Graphene nanoribbons (GNRs) with widths of a few nanometers are promising candidates for future nano-electronic applications due to their structurally tunable bandgaps, ultrahigh carrier mobilities, and exceptional stability. However, the direct growth of micrometer-long GNRs on insulating substrates, which is essential for the fabrication of nano-electronic devices, remains an immense challenge. Here, we report the growth of GNRs on an insulating hexagonal boron nitride (hBN) substrate through nanoparticle-catalyzed chemical vapor deposition (CVD). The as-grown GNRs exhibit highly desirable features being ultra-long (micrometers), ultra-narrow (a few nm), and atomically smooth edges.
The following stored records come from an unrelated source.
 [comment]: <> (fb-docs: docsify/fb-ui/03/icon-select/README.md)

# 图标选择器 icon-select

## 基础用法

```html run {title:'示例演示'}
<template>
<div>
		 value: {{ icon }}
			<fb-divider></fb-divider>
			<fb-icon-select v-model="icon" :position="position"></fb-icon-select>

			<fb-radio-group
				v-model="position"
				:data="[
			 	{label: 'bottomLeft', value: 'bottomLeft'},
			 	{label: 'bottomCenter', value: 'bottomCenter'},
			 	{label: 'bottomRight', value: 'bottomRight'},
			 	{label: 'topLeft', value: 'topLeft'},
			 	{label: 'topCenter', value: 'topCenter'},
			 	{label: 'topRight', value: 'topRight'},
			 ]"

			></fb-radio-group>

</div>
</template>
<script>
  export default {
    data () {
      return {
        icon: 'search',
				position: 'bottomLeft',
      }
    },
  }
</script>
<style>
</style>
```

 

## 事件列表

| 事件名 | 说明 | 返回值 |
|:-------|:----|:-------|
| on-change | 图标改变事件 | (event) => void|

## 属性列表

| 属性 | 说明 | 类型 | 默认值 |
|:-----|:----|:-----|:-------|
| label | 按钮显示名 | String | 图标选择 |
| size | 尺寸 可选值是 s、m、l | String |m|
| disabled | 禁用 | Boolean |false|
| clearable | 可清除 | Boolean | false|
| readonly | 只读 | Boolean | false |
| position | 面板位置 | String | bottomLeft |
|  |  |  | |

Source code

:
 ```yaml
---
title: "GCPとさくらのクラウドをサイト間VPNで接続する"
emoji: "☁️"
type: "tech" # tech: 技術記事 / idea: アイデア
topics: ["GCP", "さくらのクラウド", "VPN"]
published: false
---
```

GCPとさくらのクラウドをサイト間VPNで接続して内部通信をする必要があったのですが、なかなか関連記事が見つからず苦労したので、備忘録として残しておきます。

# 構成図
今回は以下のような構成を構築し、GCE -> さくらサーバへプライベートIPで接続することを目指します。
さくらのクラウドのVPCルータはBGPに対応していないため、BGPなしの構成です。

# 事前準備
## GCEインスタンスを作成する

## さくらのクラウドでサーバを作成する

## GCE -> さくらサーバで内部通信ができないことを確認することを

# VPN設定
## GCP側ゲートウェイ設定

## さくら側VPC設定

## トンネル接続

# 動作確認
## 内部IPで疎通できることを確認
Remarkably, the as-grown GNRs are crystallographically aligned with the hBN substrate, forming one-dimensional (1D) moiré superlattices. The ultranarrow nature and bandgaps are revealed by high-resolution microscopic techniques and spectroscopy. Fully atomistic computational simulations support the experimental results and reveal a competition between the formation of GNRs and carbon nanotubes (CNTs) during the nucleation stage, and van der Waals sliding of the GNRs throughout the growth stage. Using the grown structures, we demonstrate the transfer-free fabrication of GNR field-effect devices that exhibit excellent performance at room temperature. Our study provides a scalable, single-step method for growing micrometer-long narrow GNRs on insulating substrates, thus opening a route to explore the performance of high-quality GNR devices and the fundamental physics of 1D moiré superlattices.